# Lake Chappala and Tennis



## Guest (Feb 3, 2011)

My wife and I are living in Mazatlan until March 31st and retuning to Vancouver for income tax purposes. We are considering returning to Mexico perhaps in May for an undetermined time. I learned that tennis is popular in Lake Chappala and that the climate is pleasant during the months of May through to October. Are rental apartments readily available on arrival? I am a retired teacher and my wife recently retired from the travel industry. We live a very healthy lifestyle. Any advice re Lake Chappala or alternative locations with a good climate and tennis activity would be greatly appreciated. Thank you.
Ted


----------



## RVGRINGO (May 16, 2007)

There are public tennis courts, and others, at Parque Cristiania, a block or two from our home. In Ajijic, there are several private courts and one or two subdivisions may have courts for residents.
Apartments are always available, but easier to find in the 'low season' from April - October.

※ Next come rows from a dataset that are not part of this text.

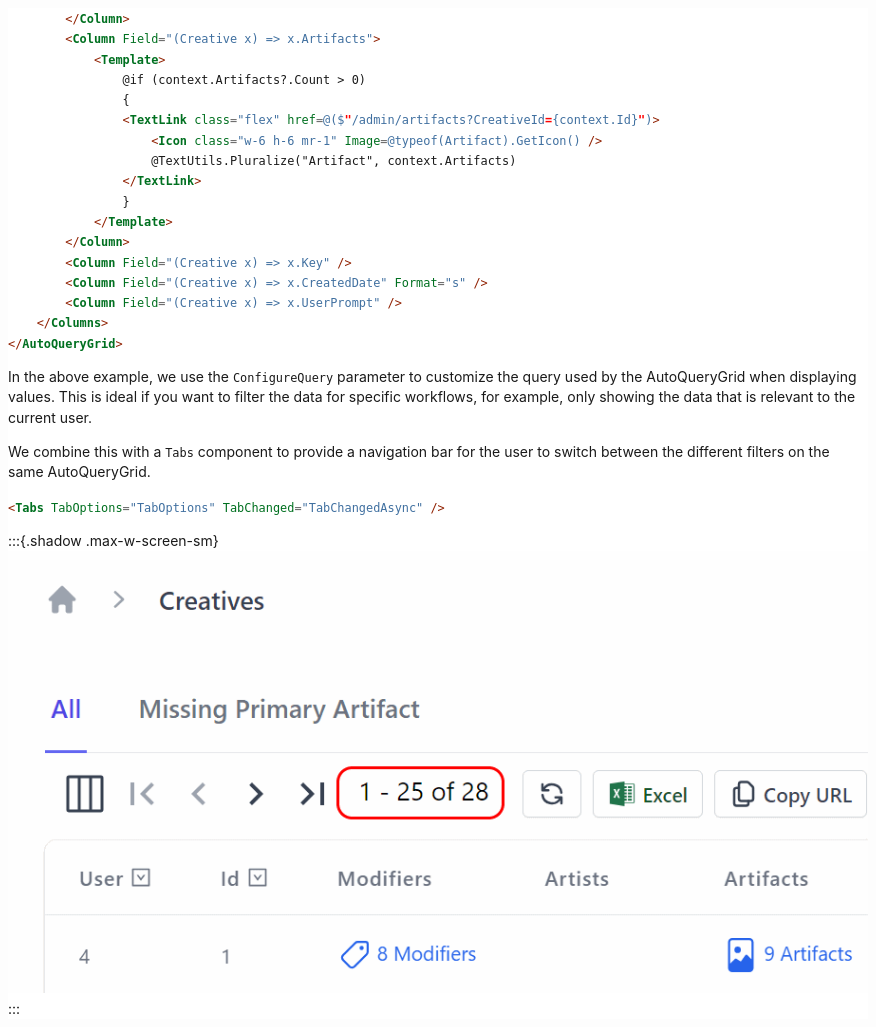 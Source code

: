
 ```html
        </Column>
        <Column Field="(Creative x) => x.Artifacts">
            <Template>
                @if (context.Artifacts?.Count > 0)
                {
                <TextLink class="flex" href=@($"/admin/artifacts?CreativeId={context.Id}")>
                    <Icon class="w-6 h-6 mr-1" Image=@typeof(Artifact).GetIcon() />
                    @TextUtils.Pluralize("Artifact", context.Artifacts)
                </TextLink>
                }
            </Template>
        </Column>
        <Column Field="(Creative x) => x.Key" />
        <Column Field="(Creative x) => x.CreatedDate" Format="s" />
        <Column Field="(Creative x) => x.UserPrompt" />
    </Columns>
</AutoQueryGrid>
```

In the above example, we use the `ConfigureQuery` parameter to customize the query used by the AutoQueryGrid when displaying values.
This is ideal if you want to filter the data for specific workflows, for example, only showing the data that is relevant to the current user.

We combine this with a `Tabs` component to provide a navigation bar for the user to switch between the different filters on the same AutoQueryGrid.

```html
<Tabs TabOptions="TabOptions" TabChanged="TabChangedAsync" />
```

:::{.shadow .max-w-screen-sm}
![](/img/pages/blazor/wasm/blazordiffusion-tab.png)
:::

It is also the best season to look for homes for sale.


----------



## Guest (Feb 3, 2011)

Thank you very much. Ted



RVGRINGO said:


> There are public tennis courts, and others, at Parque Cristiania, a block or two from our home. In Ajijic, there are several private courts and one or two subdivisions may have courts for residents.
> Apartments are always available, but easier to find in the 'low season' from April - October. It is also the best season to look for homes for sale.


----------